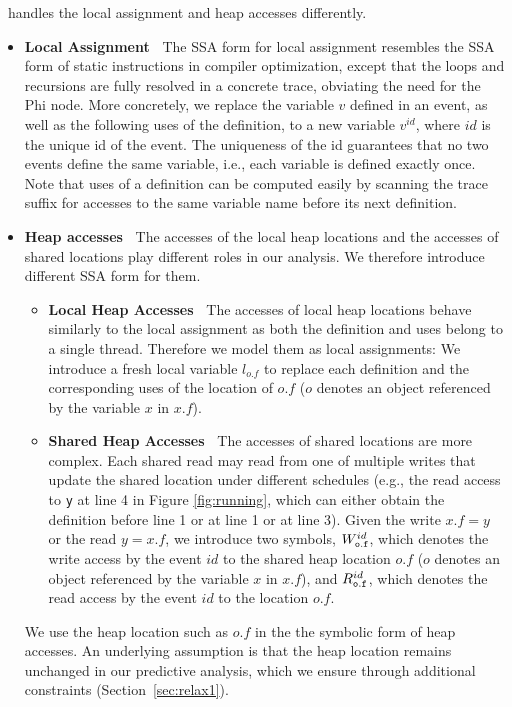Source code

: \tool\ handles the local assignment and heap accesses differently.
\begin{itemize}
\item {\bf Local Assignment\ } The SSA form for local assignment resembles the SSA form of static instructions in compiler optimization, except that the loops and recursions are fully resolved in a concrete trace, obviating the need for the {\sf Phi} node. More concretely, we replace the variable $v$ defined in an event, as well as the following uses of the definition, to a new variable $v^{id}$, where $id$ is the unique id of the event. The uniqueness of the id guarantees that no two events define the same variable, i.e., each variable is defined exactly once. Note that uses of a definition can be computed easily by scanning the trace suffix for accesses to the same variable name before its next definition. 
\item {\bf Heap accesses\ } The accesses of the local heap locations and the accesses of shared locations play different roles in our analysis. We therefore introduce different SSA form for them. 
\begin{itemize}
\item {\bf Local Heap Accesses\ } The accesses of local heap locations behave similarly to the local assignment as both the definition and uses belong to a single thread. Therefore we model them as local assignments: We introduce a fresh local variable {\tt $l_{o.f }$} to replace each definition and  the corresponding uses of the location of $o.f$ ($o$ denotes an object referenced by the variable $x$ in $x.f$).  
\item  {\bf Shared Heap Accesses\ } The accesses of shared locations are more complex. Each shared read may read from one of multiple writes that update the shared location under different schedules (e.g., the read access to {\tt y} at line 4 in Figure \ref{fig:running}, which can either obtain the definition before line 1 or at line 1 or at line 3).   Given the write $x.f=y$ or the read $y=x.f$, we introduce two symbols, $W^{id}_{\tt o.f }$, which denotes the write access by the event $id$ to the  shared heap location  $o.f$  ($o$ denotes an object referenced by the variable $x$ in $x.f$), and $R^{id}_{\tt  o.f }$,  which denotes the read access  by the event $id$ to the location $o.f$. 
\end{itemize}
We use the heap location such as $o.f$ in the the symbolic form of heap accesses. An underlying assumption is that the heap location remains unchanged in our predictive analysis, which we ensure through additional constraints (Section~\ref{sec:relax1}).
\end{itemize}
# # # # #
TASK DESCRIPTION:
Return, unchanged, the lines from the first line of the material through the line that holds "the location $o.f$.", inclusive, omitting pictures.

FINISHED TASK:
Source code

: \tool\ handles the local assignment and heap accesses differently.
\begin{itemize}
\item {\bf Local Assignment\ } The SSA form for local assignment resembles the SSA form of static instructions in compiler optimization, except that the loops and recursions are fully resolved in a concrete trace, obviating the need for the {\sf Phi} node. More concretely, we replace the variable $v$ defined in an event, as well as the following uses of the definition, to a new variable $v^{id}$, where $id$ is the unique id of the event. The uniqueness of the id guarantees that no two events define the same variable, i.e., each variable is defined exactly once. Note that uses of a definition can be computed easily by scanning the trace suffix for accesses to the same variable name before its next definition. 
\item {\bf Heap accesses\ } The accesses of the local heap locations and the accesses of shared locations play different roles in our analysis. We therefore introduce different SSA form for them. 
\begin{itemize}
\item {\bf Local Heap Accesses\ } The accesses of local heap locations behave similarly to the local assignment as both the definition and uses belong to a single thread. Therefore we model them as local assignments: We introduce a fresh local variable {\tt $l_{o.f }$} to replace each definition and  the corresponding uses of the location of $o.f$ ($o$ denotes an object referenced by the variable $x$ in $x.f$).  
\item  {\bf Shared Heap Accesses\ } The accesses of shared locations are more complex. Each shared read may read from one of multiple writes that update the shared location under different schedules (e.g., the read access to {\tt y} at line 4 in Figure \ref{fig:running}, which can either obtain the definition before line 1 or at line 1 or at line 3).   Given the write $x.f=y$ or the read $y=x.f$, we introduce two symbols, $W^{id}_{\tt o.f }$, which denotes the write access by the event $id$ to the  shared heap location  $o.f$  ($o$ denotes an object referenced by the variable $x$ in $x.f$), and $R^{id}_{\tt  o.f }$,  which denotes the read access  by the event $id$ to the location $o.f$. 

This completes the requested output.